Local libraries

Sure but it REALLY clutters up the actual project.
Having a separate area for libraries that are outside the project is cleaner and avoids having to muck with the source code to support it or any potential name collisions on files.

Also, if a local libraries directory under a sketch was supported, if an advanced user wanted to use a newer/different version of the library vs the project bundled one, it is easier to just remove that particular library's directory and the sketch code could then automatically use a library installed by the library manager. No mucking with the sketch code would be required.
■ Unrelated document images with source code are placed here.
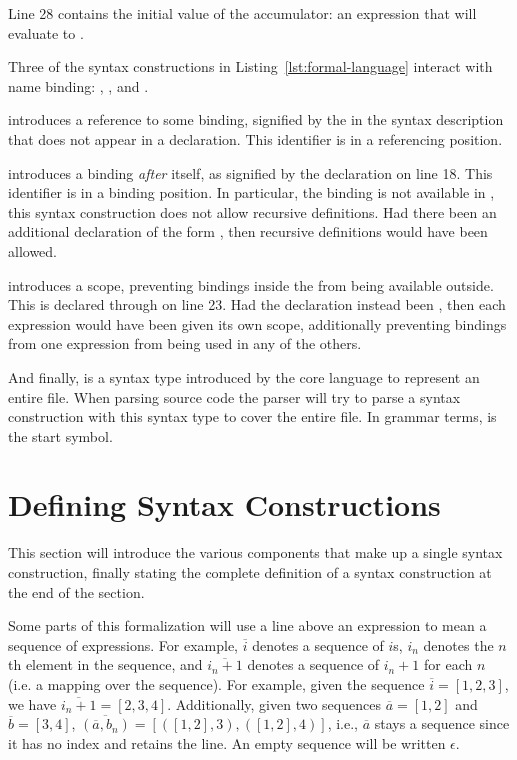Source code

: \documentclass{kththesis}
\begin{document}
Line 28 contains the initial value of the accumulator: an expression that will evaluate to .

Three of the syntax constructions in Listing~\ref{lst:formal-language} interact with name binding: , , and .

 introduces a reference to some binding, signified by the  in the syntax description that does not appear in a  declaration. This identifier is in a referencing position.

 introduces a binding \emph{after} itself, as signified by the  declaration on line 18. This identifier is in a binding position. In particular, the binding is not available in , this syntax construction does not allow recursive definitions. Had there been an additional declaration of the form , then recursive definitions would have been allowed.

 introduces a scope, preventing bindings inside the  from being available outside. This is declared through  on line 23. Had the declaration instead been , then each expression would have been given its own scope, additionally preventing bindings from one expression from being used in any of the others.

And finally,  is a syntax type introduced by the core language to represent an entire file. When parsing source code the parser will try to parse a syntax construction with this syntax type to cover the entire file. In grammar terms,  is the start symbol.

\section{Defining Syntax Constructions} \label{sec:defining-syntax-constructions}

This section will introduce the various components that make up a single syntax construction, finally stating the complete definition of a syntax construction at the end of the section.

Some parts of this formalization will use a line above an expression to mean a sequence of expressions. For example, $\overline{i}$ denotes a sequence of $i$s, $i_n$ denotes the $n$th element in the sequence, and $\overline{i_n + 1}$ denotes a sequence of $i_n + 1$ for each $n$ (i.e. a mapping over the sequence). For example, given the sequence $\overline{i} = [1, 2, 3]$, we have $\overline{i_n + 1} = [2, 3, 4]$. Additionally, given two sequences $\overline{a} = [1, 2]$ and $\overline{b} = [3, 4]$, $\overline{(\overline{a}, b_n)} = [([1, 2], 3), ([1, 2], 4)]$, i.e., $\overline{a}$ stays a sequence since it has no index and retains the line. An empty sequence will be written $\epsilon$.
\end{document}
As an alternative, a project could be done as a library instead and specify the needed libraries as dependencies.
And then make the sketch of the project an example.
While this wouldn't actually bundle the needed libraries,
it makes the installation of the project and installing the needed library easier for the project users since the users could use the library manager to search for and install the project (library) and the IDE library manager would also install the needed libraries if they were specified as dependencies.
Updates to the project could also be handled by the library manager.
IMO, this is a fairly workable option and does provide quite a bit of flexibility with respect to the libraries used given capabilities of library dependencies.

It depends on what the primary goal is.
If it is creating a project including bundling libraries so that the project can supply a known working environment and ALL of that can be properly source controlled, there really isn't currently a way to do that with the Arduino IDE other than tossing everything (all the needed libraries) into the sketch sketch directory - which IMO, is a mess.

If the primary goal is make it easier for the users to install the project and get up and going, then making the project a library that is known to the library manager can do that and may suffice, particularly given the project library could specify the needed libraries so that the needed libraries can automatically be installed.
And in Arduino 2.x the project library could even specify the desired/supported version(s) of a needed libraries by using the version constraints capability of the depends property. So it is nearly the same as actually including the libraries and this method would provide some additional capabilities over bundling the actual libraries.